Jacques de Coulon commence sa journée par quelques minutes de méditation, avant de se lever. « La méditation prépare à la prière. Avant de prier, il faut faire place nette », estime-t-il. Né dans une famille protestante, cet arrière-petit-fils de pasteur s’est converti à la religion catholique, à l’âge de 30 ans. « La présence de Dieu dans l’Eucharistie donne une force extraordinaire », dit-il. L’après-midi, le jeune retraité aime se promener seul avec son chien, vers l’abbaye cistercienne d’Hauterive, au bord de la Sarine. Parfois, son épouse Anne-Marie l’accompagne. « Nous avons l’habitude de marcher ensemble mais en décalé, sans nous parler. » Méditer en marchant, c’est aussi « se relier à son centre, pour être ouvert à ce qui nous entoure ». Comme l’a écrit le chartreux Jean-Baptiste Porion, l’un de ses maîtres spirituels, « le contemplatif n’est pas celui qui découvre des secrets ignorés de tous mais celui qui s’extasie devant ce que tout le monde sait ». Regarder un arbre, écouter le chant d’un oiseau, toucher une feuille, comme si c’était la première fois, et s’émerveiller.

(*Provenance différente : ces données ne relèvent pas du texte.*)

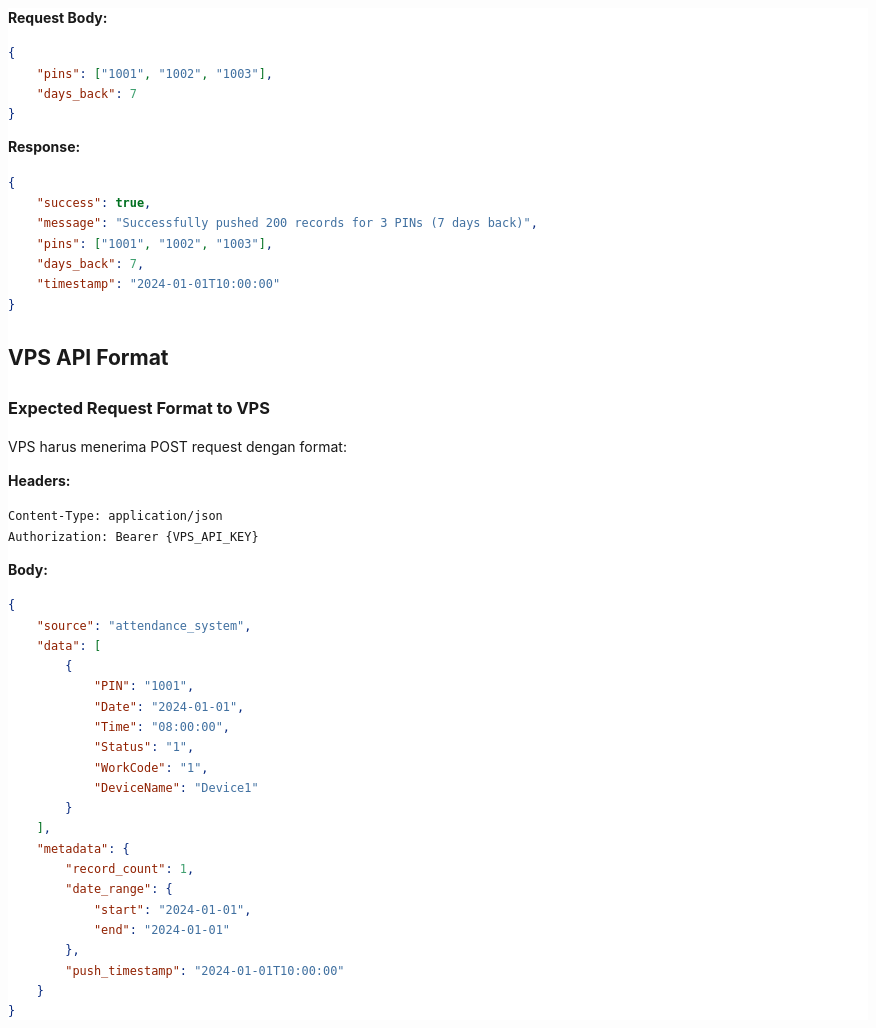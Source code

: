 **Request Body:**
```json
{
    "pins": ["1001", "1002", "1003"],
    "days_back": 7
}
```

**Response:**
```json
{
    "success": true,
    "message": "Successfully pushed 200 records for 3 PINs (7 days back)",
    "pins": ["1001", "1002", "1003"],
    "days_back": 7,
    "timestamp": "2024-01-01T10:00:00"
}
```

## VPS API Format

### Expected Request Format to VPS
VPS harus menerima POST request dengan format:

**Headers:**
```
Content-Type: application/json
Authorization: Bearer {VPS_API_KEY}
```

**Body:**
```json
{
    "source": "attendance_system",
    "data": [
        {
            "PIN": "1001",
            "Date": "2024-01-01",
            "Time": "08:00:00",
            "Status": "1",
            "WorkCode": "1",
            "DeviceName": "Device1"
        }
    ],
    "metadata": {
        "record_count": 1,
        "date_range": {
            "start": "2024-01-01",
            "end": "2024-01-01"
        },
        "push_timestamp": "2024-01-01T10:00:00"
    }
}
```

Avec le recul, le philosophe avoue avoir autant appris de ses élèves que de ses professeurs. « En me posant des questions pertinentes, les élèves m’ont aidé à clarifier mes idées. » Ne se considérant pas comme un « philosophe du bonheur », Jacques de Coulon tente, plus modestement, de « garder le cap de la joie ».

Coups de cœur

L’abbaye de Conques

« Lorsque j’étais étudiant, j’ai passé une année dans le désert du Hoggar, parmi les Touaregs. Aujourd’hui, je rêve de partir à pied sur la route de Saint-Jacques-de-Compostelle. La marche me fait épouser le rythme de la nature et me sort de la tyrannie de l’immédiateté. Je me rends régulièrement à l’abbaye de Conques pour faire le vide, me ressourcer. Un vrai retour aux sources puisque les origines lointaines de ma famille se trouvent en Aveyron, près de Millau. »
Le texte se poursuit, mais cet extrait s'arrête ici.